Dering ponsel terdengar memekakkan telinganya. Ishvara bergerak gusar mencari ponselnya yang ia letakkan di atas kabinet. Jemarinya meraba bagian atas meja di samping tempat tidurnya dengan mata yang masih belum terbuka sepenuhnya. Matanya mengerjap sembari memfokuskan penglihatannya.
Sebuah pesan masuk dari Iris yang sontak membuatnya terkejut. Wanita itu segera bergegas menuju kamar mandi untuk membersihkan diri.
Kini langkahnya tergesa-gesa menekan tombol pada lift. Jam sudah menunjukkan pukul delapan dan dirinya baru saja tiba di kantor. Ishvara hanya bisa mengusap wajahnya frustasi.
Entah kenapa akhir-akhir ini dirinya sulit sekali untuk tidur. Mimpinya tentang Ishvara Berenice masih sangat membekas. Rasanya dia selalu mengalami mimpi buruk ketika tertidur.
Pintu lift kini terbuka menampilkan lantai tempatnya bekerja. Napasnya memburu ketika dirinya tiba di meja kerja. Beruntungnya tidak banyak karyawan yang sedang bekerja di ruangan. Beberapa di antara mereka kini sedang pergi ke area pantry dan sebagian lainnya ikut dalam pertemuan. Ishvara kini menghela napasnya lalu mendudukkan tubuhnya di kursi.

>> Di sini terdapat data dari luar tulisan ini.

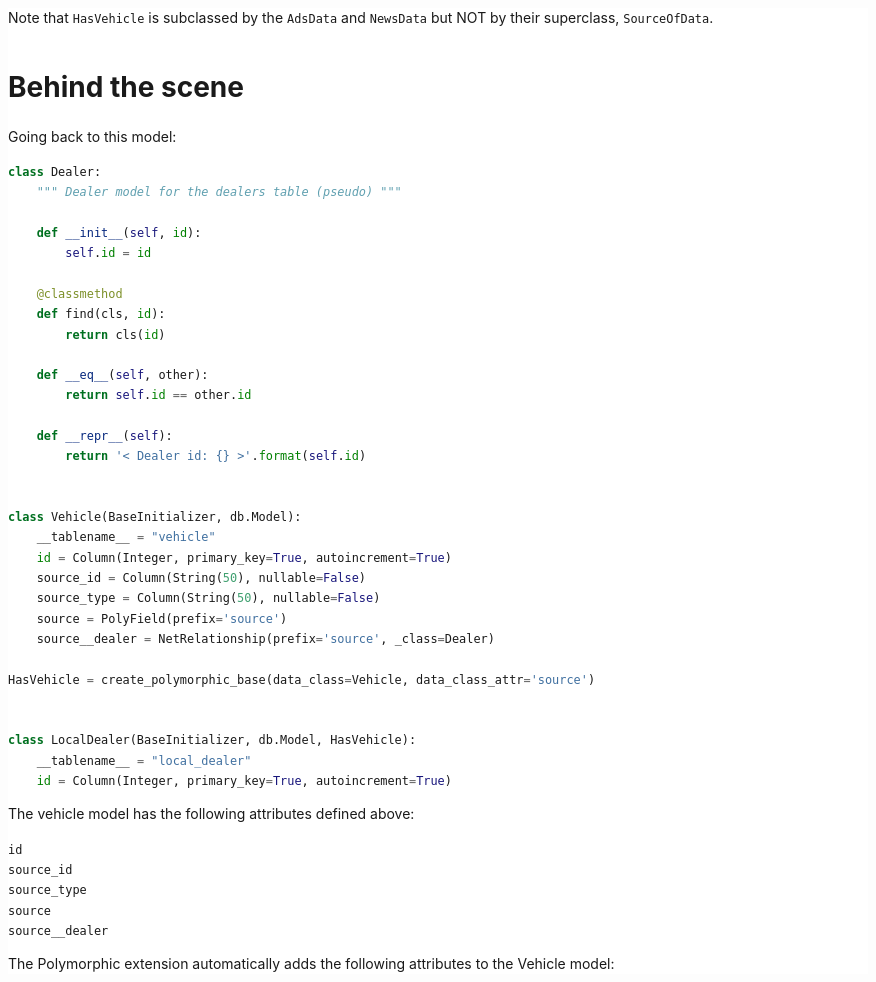 Note that `HasVehicle` is subclassed by the `AdsData` and `NewsData` but NOT by their superclass, `SourceOfData`.


# Behind the scene

Going back to this model:

```py
class Dealer:
    """ Dealer model for the dealers table (pseudo) """

    def __init__(self, id):
        self.id = id

    @classmethod
    def find(cls, id):
        return cls(id)

    def __eq__(self, other):
        return self.id == other.id

    def __repr__(self):
        return '< Dealer id: {} >'.format(self.id)


class Vehicle(BaseInitializer, db.Model):
    __tablename__ = "vehicle"
    id = Column(Integer, primary_key=True, autoincrement=True)
    source_id = Column(String(50), nullable=False)
    source_type = Column(String(50), nullable=False)
    source = PolyField(prefix='source')
    source__dealer = NetRelationship(prefix='source', _class=Dealer)

HasVehicle = create_polymorphic_base(data_class=Vehicle, data_class_attr='source')


class LocalDealer(BaseInitializer, db.Model, HasVehicle):
    __tablename__ = "local_dealer"
    id = Column(Integer, primary_key=True, autoincrement=True)
```

The vehicle model has the following attributes defined above:

```
id
source_id
source_type
source
source__dealer
```

The Polymorphic extension automatically adds the following attributes to the Vehicle model:
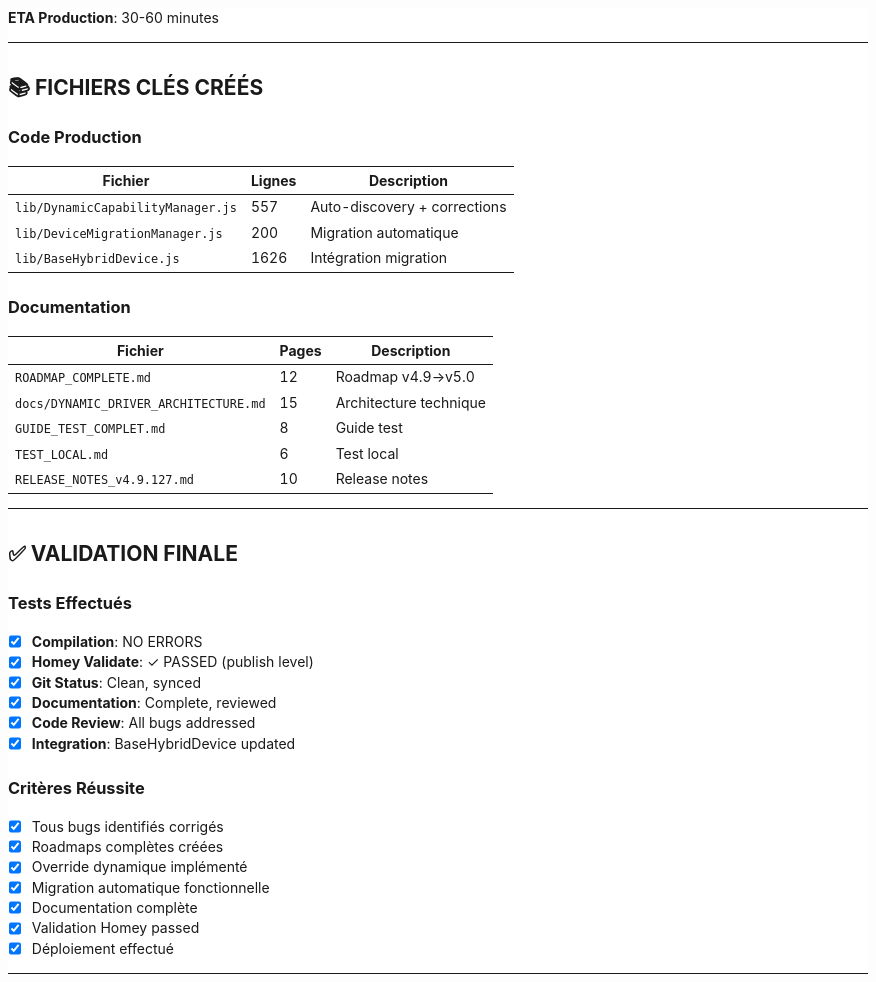 **ETA Production**: 30-60 minutes

---

## 📚 FICHIERS CLÉS CRÉÉS

### Code Production

| Fichier | Lignes | Description |
|---------|--------|-------------|
| `lib/DynamicCapabilityManager.js` | 557 | Auto-discovery + corrections |
| `lib/DeviceMigrationManager.js` | 200 | Migration automatique |
| `lib/BaseHybridDevice.js` | 1626 | Intégration migration |

### Documentation

| Fichier | Pages | Description |
|---------|-------|-------------|
| `ROADMAP_COMPLETE.md` | 12 | Roadmap v4.9→v5.0 |
| `docs/DYNAMIC_DRIVER_ARCHITECTURE.md` | 15 | Architecture technique |
| `GUIDE_TEST_COMPLET.md` | 8 | Guide test |
| `TEST_LOCAL.md` | 6 | Test local |
| `RELEASE_NOTES_v4.9.127.md` | 10 | Release notes |

---

## ✅ VALIDATION FINALE

### Tests Effectués

- [x] **Compilation**: NO ERRORS
- [x] **Homey Validate**: ✓ PASSED (publish level)
- [x] **Git Status**: Clean, synced
- [x] **Documentation**: Complete, reviewed
- [x] **Code Review**: All bugs addressed
- [x] **Integration**: BaseHybridDevice updated

### Critères Réussite

- [x] Tous bugs identifiés corrigés
- [x] Roadmaps complètes créées
- [x] Override dynamique implémenté
- [x] Migration automatique fonctionnelle
- [x] Documentation complète
- [x] Validation Homey passed
- [x] Déploiement effectué

---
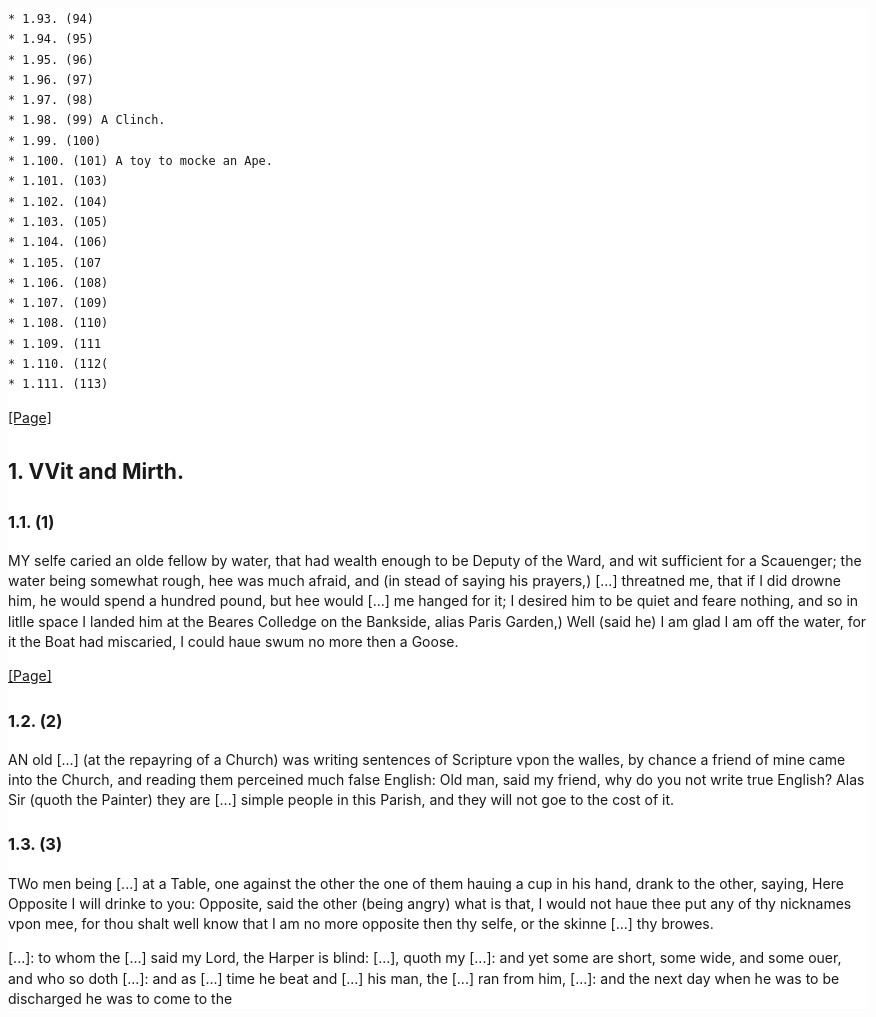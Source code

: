     * 1.93. (94)
    * 1.94. (95)
    * 1.95. (96)
    * 1.96. (97)
    * 1.97. (98)
    * 1.98. (99) A Clinch.
    * 1.99. (100)
    * 1.100. (101) A toy to mocke an Ape.
    * 1.101. (103)
    * 1.102. (104)
    * 1.103. (105)
    * 1.104. (106)
    * 1.105. (107
    * 1.106. (108)
    * 1.107. (109)
    * 1.108. (110)
    * 1.109. (111
    * 1.110. (112(
    * 1.111. (113)

[[Page]](http://eebo.chadwyck.com/downloadtiff?vid=28446&page=6)

## 1\. VVit and Mirth.

### 1.1. (1)

MY selfe caried an olde fel­low by water, that had wealth enough to be De­puty
of the Ward, and wit sufficient for a Sca­uenger; the water being somewhat
rough, hee was much afraid, and (in stead of saying his prayers,)  [...]
threatned me, that if I did drowne him, he would spend a hundred pound, but
hee would  [...] me hanged for it; I desired him to be quiet and feare
nothing, and so in lit­lle space I landed him at the Beares Col­ledge on the
Bankside, alias Paris Gar­den,) Well (said he) I am glad I am off the water,
for it the Boat had miscaried, I could haue swum no more then a Goose.

[[Page]](http://eebo.chadwyck.com/downloadtiff?vid=28446&page=7)

### 1.2. (2)

AN old  [...] (at the repayring of a Church) was writing sentences of
Scripture vpon the walles, by chance a friend of mine came into the Church,
and reading them perceined much false Eng­lish: Old man, said my friend, why
do you not write true English? Alas Sir (quoth the Painter) they are  [...]
simple people in this Parish, and they will not goe to the cost of it.

### 1.3. (3)

TWo men being  [...] at a Table, one against the other the one of them ha­uing
a cup in his hand, drank to the other, saying, Here Opposite I will drinke to
you: Opposite, said the other (being an­gry) what is that, I would not haue
thee put any of thy nicknames vpon mee, for thou shalt well know that I am no
more opposite then thy selfe, or the skinne  [...] thy browes.


[...]: to whom the  [...] said my Lord, the Harper is blind:  [...], quoth my
[...]: and yet some are short, some wide, and some ouer, and who so doth
[...]: and as  [...] time he beat and  [...] his man, the  [...] ran from him,
[...]: and the next day when he was to be discharged he was to come to the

Tangannya bergerak menyalakan komputer. Namun satu notifikasi kembali masuk. Wanita itu mengamati notifikasi yang masuk. Keningnya mengernyit.
Aluna mengirimkan beberapa pesan melalui emailnya. Wanita itu membuka dan membacanya dengan seksama. Namun seketika giginya mengeras.
Mustahil, rasanya tidak mungkin dirinya diberikan wewenang untuk mengurus kegiatan pengembangan produk dalam jangka waktu yang begitu singkat.
Ishvara meringis menggenggam ponselnya kuat menahan kekesalan setelah membaca email yang dikirim oleh Aluna.
Wanita itu kini berdesis mengingat bahwa dirinyalah yang menawarkan diri untuk dimanfaatkan.
Kini Ishvara bangkit dari posisinya. Bergegas untuk mencari Aluna. Pandangannya mengedar mencari sosok wanita yang ingin ia temui.
"Ishvara? Ingin kemana?" tanya beberapa rekan kerjanya yang baru saja kembali.
"Dimana Aluna?"
Dua orang wanita yang berdiri di hadapan Ishvara kini hanya saling menatap bingung. "Mungkin ada di ruang personalia?"
Ishvara kini bergegas pergi menaiki lift. Raut wajahnya sudah tidak lagi bisa lagi dia kondisikan. Bunyi heels yang wanita itu kenakan kini terdengar berirama bersamaan dengan langkahnya yang kian cepat.
Beruntungnya lift tengah kosong. Hingga dirinya tak butuh waktu lama untuk tiba di lantai yang ingin ia tuju. Tepat disaat pintu lift terbuka Aluna terlihat melangkah keluar dari sebuah ruangan.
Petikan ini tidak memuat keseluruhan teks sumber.